NORFOLK — The Navy has stopped searching the USS Nassau for a crew member reported missing, but sailors continue to keep an eye out for him, a Navy spokesman said yesterday.

“There’s not an active search where we’re going space by space [on the ship], but everyone knows the sailor is missing and they’re on the lookout,” 2nd Fleet spokesman Cmdr. Ernest Duplessis said.

“We’ve searched space by space several times,” Cmdr.
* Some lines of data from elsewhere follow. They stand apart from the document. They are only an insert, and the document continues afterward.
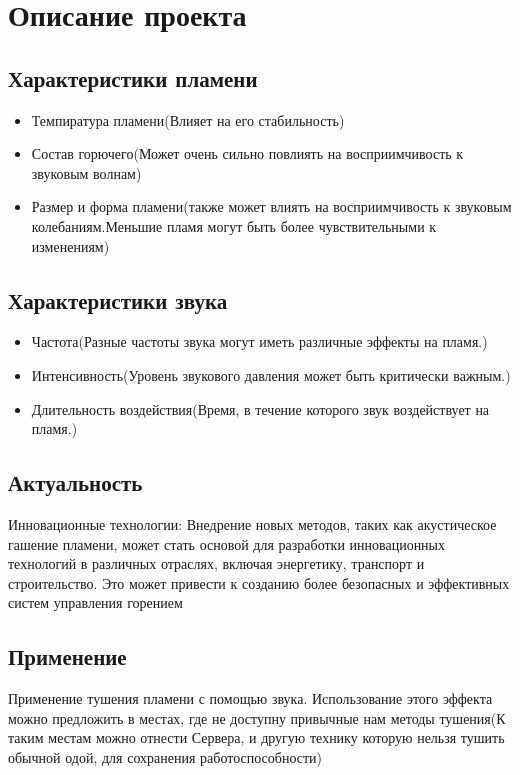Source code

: \documentclass[a4paper,12pt]{article}
\begin{document}
\section{Описание проекта}
\subsection{Характеристики пламени}
\begin{itemize}
    \item Темпиратура пламени(Влияет на его стабильность)
    \item Состав горючего(Может очень сильно повлиять на восприимчивость к звуковым волнам)
    \item Размер и форма пламени(также может влиять на восприимчивость к звуковым колебаниям.Меньшие пламя могут быть более чувствительными к изменениям)
\end{itemize}
\subsection{Характеристики звука}
\begin{itemize}
    \item Частота(Разные частоты звука могут иметь различные эффекты на пламя.)
    \item Интенсивность(Уровень звукового давления может быть критически важным.)
    \item Длительность воздействия(Время, в течение которого звук воздействует на пламя.)
\end{itemize}
\subsection{Актуальность}
Инновационные технологии: Внедрение новых методов, таких как акустическое гашение пламени, может стать основой для разработки инновационных технологий в различных отраслях, включая энергетику, транспорт и строительство. Это может привести к созданию более безопасных и эффективных систем управления горением
\subsection{Применение}
Применение тушения пламени с помощью звука. Использование этого эффекта можно предложить в местах, где не доступну привычные нам методы тушения(К таким местам можно отнести Сервера, и другую технику которую нельзя тушить обычной одой, для сохранения работоспособности)
\end{document}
Duplessis said. “Now it’s just a matter of being alert and understanding that he is missing.”

A search of the Atlantic Ocean and the 833-foot amphibious assault ship began Sunday morning when Petty Officer 1st Class Shaun Dale did not appear at roll call.
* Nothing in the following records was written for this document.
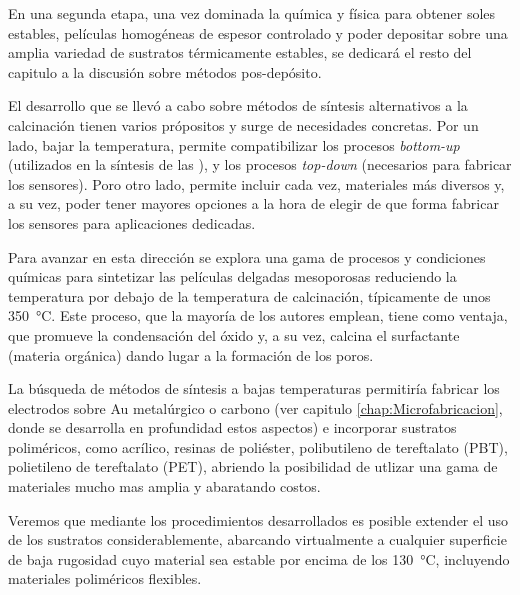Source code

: 	En una segunda etapa, una vez dominada la química y física para obtener soles estables, películas homogéneas de espesor controlado y poder depositar sobre una amplia variedad de sustratos térmicamente estables, se dedicará el resto del capitulo a la discusión sobre métodos pos-depósito. 

	El desarrollo que se llevó a cabo sobre métodos de síntesis alternativos a la calcinación tienen varios própositos y surge de necesidades concretas. Por un lado, bajar la temperatura, permite compatibilizar los procesos \textit{bottom-up} (utilizados en la síntesis de las \pdm), y los procesos \textit{top-down} (necesarios para fabricar los sensores). Poro otro lado, permite incluir cada vez, materiales más diversos y, a su vez, poder tener mayores opciones a la hora de elegir de que forma fabricar los sensores para aplicaciones dedicadas\cite{Doshi2000a,Wagner2013,Innocenzi2013,Soler-Illia2002a}.

	Para avanzar en esta dirección se explora una gama de procesos y condiciones químicas para sintetizar las películas delgadas mesoporosas reduciendo la temperatura por debajo de la temperatura de calcinación, típicamente de unos \SI{350}{\celsius}. Este proceso, que la mayoría de los autores emplean, tiene como ventaja, que promueve la condensación del óxido y, a su vez, calcina el surfactante (materia orgánica) dando lugar a la formación de los poros.\cite{Zhang2015,Horiuchi2011,Clark2000,Zhang2005}

	La búsqueda de métodos de síntesis a bajas temperaturas permitiría fabricar los electrodos sobre Au metalúrgico o carbono (ver capitulo \ref{chap:Microfabricacion}, donde se desarrolla en profundidad estos aspectos) e incorporar sustratos poliméricos, como acrílico, resinas de poliéster, polibutileno de tereftalato (PBT), polietileno de tereftalato (PET), abriendo la posibilidad de utlizar una gama de materiales mucho mas amplia y abaratando costos.

	Veremos que mediante los procedimientos desarrollados es posible extender el uso de los sustratos considerablemente, abarcando virtualmente a cualquier superficie de baja rugosidad cuyo material sea estable por encima de los \SI{130}{\celsius}, incluyendo materiales poliméricos flexibles.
The ship then resumed course for North Carolina, where it arrived Monday to drop off its contingent of Marines from Camp Lejeune. It is scheduled to return to its home port in Norfolk tomorrow.

Lt. Cmdr. Dave Werner, spokesman for the Atlantic Fleet, said Petty Officer Dale listed a home address as Newport News, and that his family had been notified of the search.

Days earlier, another sailor had fallen overboard from the ship. Petty Officer 3rd Class Dwayne Williams, 23, is presumed dead.

Petty Officer Williams, of Philadelphia, tripped and fell from the Nassau on Friday while chasing a football, officials said. The ship was about 900 miles off the Virginia coast at the time. The Navy ended its unsuccessful search Sunday.

Petty Officer Williams’ mother and brother said yesterday that they have accepted what the Navy had told them, but they wanted to meet the ship in Norfolk to talk to officials.

“We wanted to sit down with some of the people who were actually there so we can hear their side of the story … people who actually witnessed the incident,” Curtis Williams, Petty Officer Williams’ brother, told CBS’ “The Early Show.”

He said he thought it was strange that two sailors would go missing within such a short period. “We still have a lot of questions about the exact details about everything,” he said.

The sailor’s mother and brother were visiting relatives in Kinston, N.C., where Petty Officer Williams was born.

Betty Williams said she believed that the Navy did try to rescue her son. “They tried, that’s all I know,” she said.

Cmdr. Duplessis said he did not know how often sailors are lost at sea or how unusual it might be for two sailors to go missing from the same ship at almost the same time.

According to statistics from the Naval Safety Center, four sailors died in what the service calls “mishaps afloat” between October and May 21. During the previous federal fiscal year, five sailors died in such circumstances.

Petty Officer Williams’ loss and Petty Officer Dale’s disappearance were wrenching for their shipmates.

“It’s devastating to us,” Capt. Terry O’Brien said Monday on NBC’s “Today” show.

“We made it through the war successfully,” said Capt. O’Brien, commander of the amphibious ready group that includes the Nassau and two other ships. “Coming back home after a successful nine months’ deployment and then have this happen. But we’ve done everything we can. We did an exhaustive search for both sailors.”

Capt. O’Brien said it was possible Petty Officer Dale had been injured or incapacitated and was still on the ship.